Non esistono solo i grandi eventi, chi di spettacolo vive è soprattutto ai piccoli-medi eventi che guarda. "La maggior parte dei matrimoni, feste di piazza e spettacoli sono stati rinviati al prossimo anno. Per organizzare grandi eventi ci si deve prendere per tempo e molti hanno preferito dirottare tutto ciò che era stato organizzato durante il 2020 direttamente al 2021 o data da destinarsi. Per fortuna a breve si tornerà a ripartire". Fiere, congressi, ma anche sagre, crociere e discoteche, ossia le attività finora ancora sospese dovrebbero non esserlo più dal 9 agosto. Ma tutto dipenderà dal nuovo Dpcm. "A malincuore devo dire che, in questo periodo, non son state prese delle decisioni in maniera concreta nei confronti dei professionisti del mondo dello spettacolo che si sono sentiti una categoria totalmente abbandonata. Quando, intorno a questo settore, migliaia di persone lavorano e con quel lavoro vivono e mantengono la propria famiglia. Penso ad esempio anche a tutti gli operatori che lavorano dietro le quinte come tecnici audio e luci, costumisti, autisti, truccatori, sicurezza etc".

 

Intanto la riprogrammazione dei calendari procede a rilento: "Qualcosa sta riprendendo, ma si è ancora distanti dal pieno regime.
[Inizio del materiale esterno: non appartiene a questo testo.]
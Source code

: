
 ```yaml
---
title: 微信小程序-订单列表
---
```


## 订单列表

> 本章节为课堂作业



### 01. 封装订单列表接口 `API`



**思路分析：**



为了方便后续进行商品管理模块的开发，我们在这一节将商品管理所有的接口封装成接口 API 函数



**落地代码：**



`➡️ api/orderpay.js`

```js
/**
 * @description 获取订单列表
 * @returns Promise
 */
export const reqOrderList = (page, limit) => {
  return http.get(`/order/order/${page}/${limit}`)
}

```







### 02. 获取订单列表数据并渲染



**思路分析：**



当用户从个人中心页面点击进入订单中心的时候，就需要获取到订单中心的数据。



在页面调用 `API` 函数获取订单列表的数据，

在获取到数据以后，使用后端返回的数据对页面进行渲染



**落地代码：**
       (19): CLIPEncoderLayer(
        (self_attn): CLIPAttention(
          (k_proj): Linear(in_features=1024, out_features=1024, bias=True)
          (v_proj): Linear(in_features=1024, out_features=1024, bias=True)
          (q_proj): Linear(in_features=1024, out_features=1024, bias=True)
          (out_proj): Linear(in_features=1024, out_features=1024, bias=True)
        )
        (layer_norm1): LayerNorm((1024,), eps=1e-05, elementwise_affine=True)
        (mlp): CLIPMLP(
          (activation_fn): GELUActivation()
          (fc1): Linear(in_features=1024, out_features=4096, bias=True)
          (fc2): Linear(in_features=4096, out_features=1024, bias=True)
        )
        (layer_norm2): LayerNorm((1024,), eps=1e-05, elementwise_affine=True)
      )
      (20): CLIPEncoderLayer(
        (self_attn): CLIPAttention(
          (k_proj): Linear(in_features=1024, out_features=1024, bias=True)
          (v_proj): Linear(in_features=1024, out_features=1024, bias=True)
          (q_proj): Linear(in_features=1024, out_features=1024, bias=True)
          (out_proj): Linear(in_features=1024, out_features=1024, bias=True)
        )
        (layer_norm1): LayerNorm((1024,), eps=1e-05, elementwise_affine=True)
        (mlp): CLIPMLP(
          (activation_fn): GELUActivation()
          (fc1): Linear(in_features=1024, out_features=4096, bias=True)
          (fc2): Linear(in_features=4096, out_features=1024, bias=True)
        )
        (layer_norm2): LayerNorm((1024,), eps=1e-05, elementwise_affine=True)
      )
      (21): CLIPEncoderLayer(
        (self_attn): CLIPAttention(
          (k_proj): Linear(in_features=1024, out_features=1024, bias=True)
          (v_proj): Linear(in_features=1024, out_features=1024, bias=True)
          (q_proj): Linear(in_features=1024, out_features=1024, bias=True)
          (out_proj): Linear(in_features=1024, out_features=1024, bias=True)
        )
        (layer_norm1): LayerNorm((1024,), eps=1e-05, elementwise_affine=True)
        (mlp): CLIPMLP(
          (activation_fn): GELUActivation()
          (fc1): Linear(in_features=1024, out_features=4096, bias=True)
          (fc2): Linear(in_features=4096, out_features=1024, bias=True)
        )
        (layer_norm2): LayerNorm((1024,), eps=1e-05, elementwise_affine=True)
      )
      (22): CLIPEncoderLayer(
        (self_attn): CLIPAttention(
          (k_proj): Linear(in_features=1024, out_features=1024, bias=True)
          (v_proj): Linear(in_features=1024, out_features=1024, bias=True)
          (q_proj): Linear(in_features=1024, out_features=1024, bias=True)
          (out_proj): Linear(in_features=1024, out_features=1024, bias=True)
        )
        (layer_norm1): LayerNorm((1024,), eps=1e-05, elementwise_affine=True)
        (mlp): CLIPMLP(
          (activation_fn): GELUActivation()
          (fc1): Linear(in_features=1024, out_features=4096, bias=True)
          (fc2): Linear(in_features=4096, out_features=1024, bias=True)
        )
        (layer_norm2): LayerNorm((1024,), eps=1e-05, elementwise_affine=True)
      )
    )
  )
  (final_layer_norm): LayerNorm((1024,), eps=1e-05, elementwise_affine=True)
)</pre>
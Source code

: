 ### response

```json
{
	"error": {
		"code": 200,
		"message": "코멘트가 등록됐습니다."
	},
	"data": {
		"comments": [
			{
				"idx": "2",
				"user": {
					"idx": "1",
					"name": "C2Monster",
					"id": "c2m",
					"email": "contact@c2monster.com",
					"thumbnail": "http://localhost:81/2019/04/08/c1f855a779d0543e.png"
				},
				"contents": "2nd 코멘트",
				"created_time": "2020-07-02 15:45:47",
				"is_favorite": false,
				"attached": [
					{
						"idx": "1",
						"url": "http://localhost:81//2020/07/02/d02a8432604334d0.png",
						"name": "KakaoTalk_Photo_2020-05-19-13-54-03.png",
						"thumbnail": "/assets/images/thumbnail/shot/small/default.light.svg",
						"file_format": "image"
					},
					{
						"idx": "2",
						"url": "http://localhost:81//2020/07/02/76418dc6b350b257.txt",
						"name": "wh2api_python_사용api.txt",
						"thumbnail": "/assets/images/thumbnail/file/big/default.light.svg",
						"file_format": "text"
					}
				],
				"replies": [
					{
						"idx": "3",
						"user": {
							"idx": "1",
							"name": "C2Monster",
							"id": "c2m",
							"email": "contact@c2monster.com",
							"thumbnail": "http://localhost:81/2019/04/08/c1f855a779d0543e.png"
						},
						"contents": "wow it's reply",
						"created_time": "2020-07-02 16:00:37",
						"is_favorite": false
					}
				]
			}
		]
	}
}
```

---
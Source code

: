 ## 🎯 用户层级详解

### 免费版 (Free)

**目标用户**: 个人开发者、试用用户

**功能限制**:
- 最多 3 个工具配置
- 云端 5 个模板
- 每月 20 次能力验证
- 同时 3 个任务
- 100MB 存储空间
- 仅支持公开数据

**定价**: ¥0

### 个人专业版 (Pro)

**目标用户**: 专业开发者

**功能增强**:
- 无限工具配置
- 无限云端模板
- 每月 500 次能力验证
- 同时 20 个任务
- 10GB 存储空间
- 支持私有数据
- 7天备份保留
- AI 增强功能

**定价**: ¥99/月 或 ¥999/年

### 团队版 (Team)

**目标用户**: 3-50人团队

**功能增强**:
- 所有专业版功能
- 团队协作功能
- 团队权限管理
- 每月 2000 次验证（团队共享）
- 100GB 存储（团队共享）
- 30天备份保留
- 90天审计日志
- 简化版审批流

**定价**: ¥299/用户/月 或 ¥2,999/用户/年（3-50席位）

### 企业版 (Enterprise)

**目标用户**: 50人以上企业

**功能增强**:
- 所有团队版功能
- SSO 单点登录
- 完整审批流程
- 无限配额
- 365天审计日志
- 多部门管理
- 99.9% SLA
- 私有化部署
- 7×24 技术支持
E c’è chi ancora non ha ripreso a lavorare ma quei pochi che hanno avuto la fortuna di essere stati richiamati dagli organizzatori stanno lavorando con numero inferiore di serate ed eventi rispetto al passato. Vista questa lenta ripresa ho notato che i vari gestori chiamano anche “last minute” per organizzare eventi a pochi giorni dalla data", spiega Recco.

 

Qualcuno ha provato a ripartire rinventandosi con eventi web a pagamento o rilanciandosi sui social in modalità influencer e quindi vivere di sponsorizzazioni. Eppure "nonostante l’impegno di molti artisti a condividere la propria arte sui social e sul web, lo spettacolo dal vivo non può essere mai davvero sostituito fino in fondo". Ma è nell'innovazione che crede Francesco Recco, "perché siamo di fronte a un cambiamento epocale". E così ha lanciato showgroup.it, un portale gratuito ideato per far incontrare domanda e offerta del mondo dello spettacolo e degli eventi. "In attesa che in tutta Italia si possa tornare a ballare, cantare, organizzare spettacoli ed eventi tutti insieme, Showgroup si propone da un lato come uno strumento utile per supportare artisti, location e operatori nella progettazione del proprio lavoro e  dall’altro aiuta chi organizza a trovare facilmente nella propria zona di riferimento e in base al proprio budget ciò che sta cercando per organizzare al meglio il proprio evento. Offre anche la possibilità di promuovere attività di formazione online (corsi e lezioni a distanza, collettivi o privati, ad esempio di musica, danza, teatro) oppure eventi online (videoparty, compleanni e anniversari a distanza) rispondendo alla richiesta di chi desiderava riunirsi virtualmente con amici e/o familiari lontani per festeggiare qualche ricorrenza o trascorrere una serata speciale".

 

Agosto è iniziato. La stagione sta andando avanti tra paure di nuovi contagi e voglia di avere una vacanza normale. La speranza è che queste due componenti si possano bilanciare.